### [Exercise details]
Would you please write out each of the entries below exactly, omitting pictures?

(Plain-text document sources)

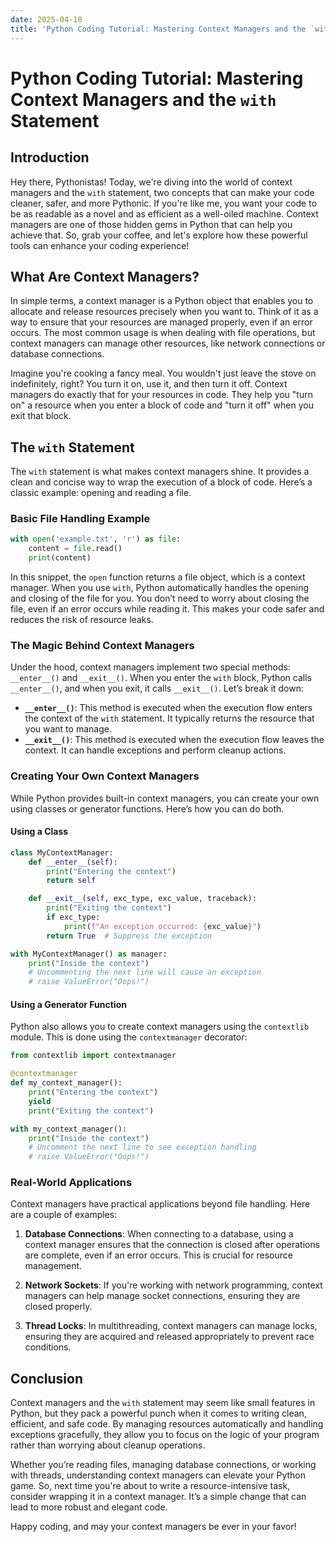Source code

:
```yaml
---
date: 2025-04-10
title: 'Python Coding Tutorial: Mastering Context Managers and the `with` Statement'
---
```


# Python Coding Tutorial: Mastering Context Managers and the `with` Statement

## Introduction

Hey there, Pythonistas! Today, we're diving into the world of context managers and the `with` statement, two concepts that can make your code cleaner, safer, and more Pythonic. If you're like me, you want your code to be as readable as a novel and as efficient as a well-oiled machine. Context managers are one of those hidden gems in Python that can help you achieve that. So, grab your coffee, and let's explore how these powerful tools can enhance your coding experience!

<!-- more -->
## What Are Context Managers?

In simple terms, a context manager is a Python object that enables you to allocate and release resources precisely when you want to. Think of it as a way to ensure that your resources are managed properly, even if an error occurs. The most common usage is when dealing with file operations, but context managers can manage other resources, like network connections or database connections.

Imagine you're cooking a fancy meal. You wouldn't just leave the stove on indefinitely, right? You turn it on, use it, and then turn it off. Context managers do exactly that for your resources in code. They help you "turn on" a resource when you enter a block of code and "turn it off" when you exit that block.

## The `with` Statement

The `with` statement is what makes context managers shine. It provides a clean and concise way to wrap the execution of a block of code. Here’s a classic example: opening and reading a file.

### Basic File Handling Example

```python
with open('example.txt', 'r') as file:
    content = file.read()
    print(content)
```

In this snippet, the `open` function returns a file object, which is a context manager. When you use `with`, Python automatically handles the opening and closing of the file for you. You don’t need to worry about closing the file, even if an error occurs while reading it. This makes your code safer and reduces the risk of resource leaks.

### The Magic Behind Context Managers

Under the hood, context managers implement two special methods: `__enter__()` and `__exit__()`. When you enter the `with` block, Python calls `__enter__()`, and when you exit, it calls `__exit__()`. Let’s break it down:

- **`__enter__()`**: This method is executed when the execution flow enters the context of the `with` statement. It typically returns the resource that you want to manage.
- **`__exit__()`**: This method is executed when the execution flow leaves the context. It can handle exceptions and perform cleanup actions.

### Creating Your Own Context Managers

While Python provides built-in context managers, you can create your own using classes or generator functions. Here’s how you can do both.

#### Using a Class

```python
class MyContextManager:
    def __enter__(self):
        print("Entering the context")
        return self

    def __exit__(self, exc_type, exc_value, traceback):
        print("Exiting the context")
        if exc_type:
            print(f"An exception occurred: {exc_value}")
        return True  # Suppress the exception

with MyContextManager() as manager:
    print("Inside the context")
    # Uncommenting the next line will cause an exception
    # raise ValueError("Oops!")
```

#### Using a Generator Function

Python also allows you to create context managers using the `contextlib` module. This is done using the `contextmanager` decorator:

```python
from contextlib import contextmanager

@contextmanager
def my_context_manager():
    print("Entering the context")
    yield
    print("Exiting the context")

with my_context_manager():
    print("Inside the context")
    # Uncomment the next line to see exception handling
    # raise ValueError("Oops!")
```

### Real-World Applications

Context managers have practical applications beyond file handling. Here are a couple of examples:

1. **Database Connections**: When connecting to a database, using a context manager ensures that the connection is closed after operations are complete, even if an error occurs. This is crucial for resource management.

2. **Network Sockets**: If you're working with network programming, context managers can help manage socket connections, ensuring they are closed properly.

3. **Thread Locks**: In multithreading, context managers can manage locks, ensuring they are acquired and released appropriately to prevent race conditions.

## Conclusion

Context managers and the `with` statement may seem like small features in Python, but they pack a powerful punch when it comes to writing clean, efficient, and safe code. By managing resources automatically and handling exceptions gracefully, they allow you to focus on the logic of your program rather than worrying about cleanup operations.

Whether you’re reading files, managing database connections, or working with threads, understanding context managers can elevate your Python game. So, next time you're about to write a resource-intensive task, consider wrapping it in a context manager. It’s a simple change that can lead to more robust and elegant code.

Happy coding, and may your context managers be ever in your favor!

### [Task answer]
Source code

:
```yaml
---
date: 2025-04-10
title: 'Python Coding Tutorial: Mastering Context Managers and the `with` Statement'
---
```


# Python Coding Tutorial: Mastering Context Managers and the `with` Statement

## Introduction

Hey there, Pythonistas! Today, we're diving into the world of context managers and the `with` statement, two concepts that can make your code cleaner, safer, and more Pythonic. If you're like me, you want your code to be as readable as a novel and as efficient as a well-oiled machine. Context managers are one of those hidden gems in Python that can help you achieve that. So, grab your coffee, and let's explore how these powerful tools can enhance your coding experience!

<!-- more -->
## What Are Context Managers?

In simple terms, a context manager is a Python object that enables you to allocate and release resources precisely when you want to. Think of it as a way to ensure that your resources are managed properly, even if an error occurs. The most common usage is when dealing with file operations, but context managers can manage other resources, like network connections or database connections.

Imagine you're cooking a fancy meal. You wouldn't just leave the stove on indefinitely, right? You turn it on, use it, and then turn it off. Context managers do exactly that for your resources in code. They help you "turn on" a resource when you enter a block of code and "turn it off" when you exit that block.

## The `with` Statement

The `with` statement is what makes context managers shine. It provides a clean and concise way to wrap the execution of a block of code. Here’s a classic example: opening and reading a file.

### Basic File Handling Example

```python
with open('example.txt', 'r') as file:
    content = file.read()
    print(content)
```

In this snippet, the `open` function returns a file object, which is a context manager. When you use `with`, Python automatically handles the opening and closing of the file for you. You don’t need to worry about closing the file, even if an error occurs while reading it. This makes your code safer and reduces the risk of resource leaks.

### The Magic Behind Context Managers

Under the hood, context managers implement two special methods: `__enter__()` and `__exit__()`. When you enter the `with` block, Python calls `__enter__()`, and when you exit, it calls `__exit__()`. Let’s break it down:

- **`__enter__()`**: This method is executed when the execution flow enters the context of the `with` statement. It typically returns the resource that you want to manage.
- **`__exit__()`**: This method is executed when the execution flow leaves the context. It can handle exceptions and perform cleanup actions.

### Creating Your Own Context Managers

While Python provides built-in context managers, you can create your own using classes or generator functions. Here’s how you can do both.

#### Using a Class

```python
class MyContextManager:
    def __enter__(self):
        print("Entering the context")
        return self

    def __exit__(self, exc_type, exc_value, traceback):
        print("Exiting the context")
        if exc_type:
            print(f"An exception occurred: {exc_value}")
        return True  # Suppress the exception

with MyContextManager() as manager:
    print("Inside the context")
    # Uncommenting the next line will cause an exception
    # raise ValueError("Oops!")
```

#### Using a Generator Function

Python also allows you to create context managers using the `contextlib` module. This is done using the `contextmanager` decorator:

```python
from contextlib import contextmanager

@contextmanager
def my_context_manager():
    print("Entering the context")
    yield
    print("Exiting the context")

with my_context_manager():
    print("Inside the context")
    # Uncomment the next line to see exception handling
    # raise ValueError("Oops!")
```

### Real-World Applications

Context managers have practical applications beyond file handling. Here are a couple of examples:

1. **Database Connections**: When connecting to a database, using a context manager ensures that the connection is closed after operations are complete, even if an error occurs. This is crucial for resource management.

2. **Network Sockets**: If you're working with network programming, context managers can help manage socket connections, ensuring they are closed properly.

3. **Thread Locks**: In multithreading, context managers can manage locks, ensuring they are acquired and released appropriately to prevent race conditions.

## Conclusion

Context managers and the `with` statement may seem like small features in Python, but they pack a powerful punch when it comes to writing clean, efficient, and safe code. By managing resources automatically and handling exceptions gracefully, they allow you to focus on the logic of your program rather than worrying about cleanup operations.

Whether you’re reading files, managing database connections, or working with threads, understanding context managers can elevate your Python game. So, next time you're about to write a resource-intensive task, consider wrapping it in a context manager. It’s a simple change that can lead to more robust and elegant code.

Happy coding, and may your context managers be ever in your favor!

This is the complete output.